This article is written by a student writer from the Her Campus at Vanderbilt chapter.
We all have those moments: you know you have a huge paper coming up but you can’t bring yourself to rationalize starting it until when you just have enough time to get it done. We’ve all been there. We all know exactly what you’re thinking
- It’s okay. I still have x days to get this done, thats only x pages per day. That’s doable. I’ll start tomorrow
- I’m gonna make a detailed outline first, that way writing it will be easier
- My outline is 3 pages. This is gonna be so easy to turn into a paper
- One bulletpoint on the outline was 2 paragraphs. This is doable
- Oh man, I guess that paragraph was actually pretty short. Maybe I could just fill up some space with blabber?

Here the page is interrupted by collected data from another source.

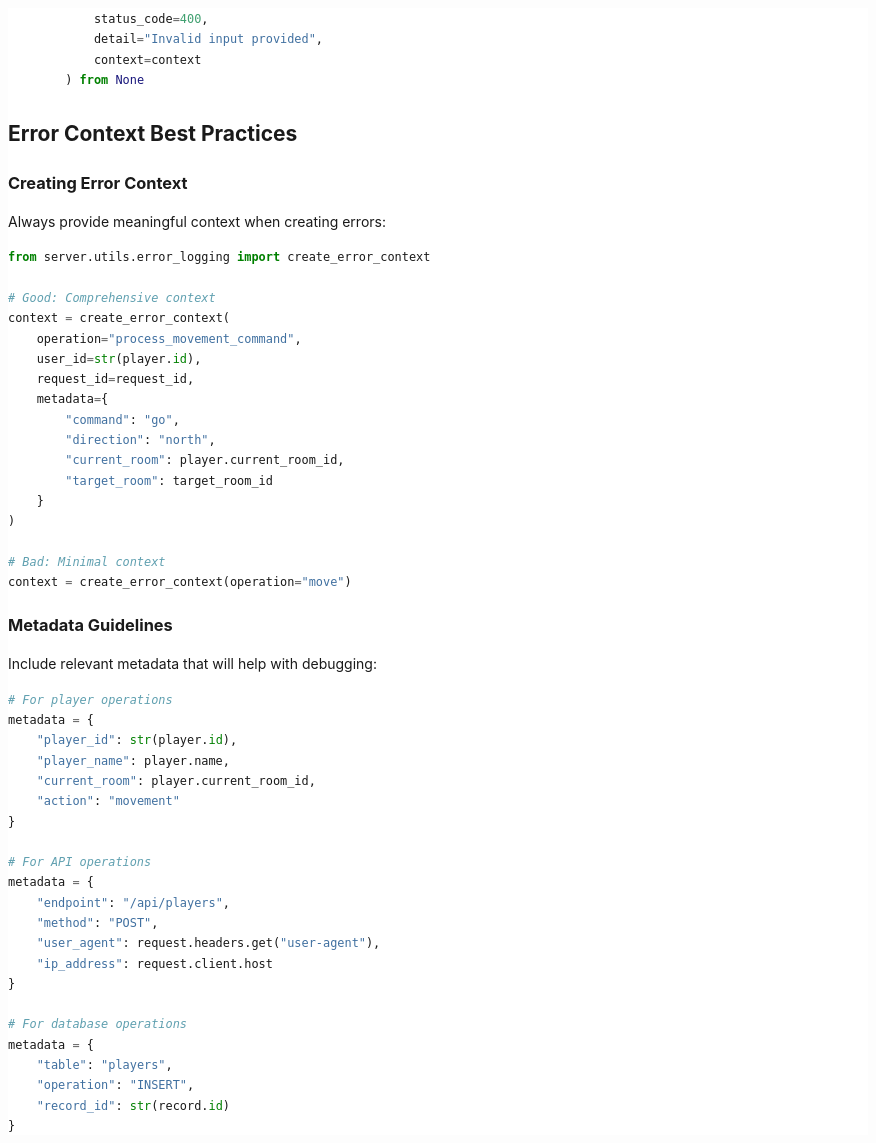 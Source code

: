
 ```python
            status_code=400,
            detail="Invalid input provided",
            context=context
        ) from None
```

## Error Context Best Practices

### Creating Error Context

Always provide meaningful context when creating errors:

```python
from server.utils.error_logging import create_error_context

# Good: Comprehensive context
context = create_error_context(
    operation="process_movement_command",
    user_id=str(player.id),
    request_id=request_id,
    metadata={
        "command": "go",
        "direction": "north",
        "current_room": player.current_room_id,
        "target_room": target_room_id
    }
)

# Bad: Minimal context
context = create_error_context(operation="move")
```

### Metadata Guidelines

Include relevant metadata that will help with debugging:

```python
# For player operations
metadata = {
    "player_id": str(player.id),
    "player_name": player.name,
    "current_room": player.current_room_id,
    "action": "movement"
}

# For API operations
metadata = {
    "endpoint": "/api/players",
    "method": "POST",
    "user_agent": request.headers.get("user-agent"),
    "ip_address": request.client.host
}

# For database operations
metadata = {
    "table": "players",
    "operation": "INSERT",
    "record_id": str(record.id)
}
```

- 1 hour down, and I’ve already written two pages. This is totally doable
- I wonder what’s going on on facebook
- NO. Stop. No facebook. I think I should turn on SelfControl
- Man, (x) pages is actually quite a bit. I should just write down everything I know to take up space
- So I finished part one, what now?
- Maybe I’ll look at some past papers I’ve written to get ideas
- Oh no…. I’m stuck
- Let me just do a bunch of data analysis and then just explain the charts for the next few pages. Yeah. That sounds good
- Why won’t Excel co-operate with me?!
- Okay time to put these into Word
- Should I make them smaller? I feel bad leaving the graphs really big to take up space
- I guess I should figure out what I’m saying about these graphs
- Oh thats a perfect point to make with these graphs
- Oh god… my introduction no longer makes sense
- Okay okay, I’ve edited everything. It should be good now.
- Proofreading SUCKS
- Did I cite everything for sure?
- I’m sure this paper is fine
- Maybe one more look
- No. It’s done. We’re done. Just hit print and HAND IT IN.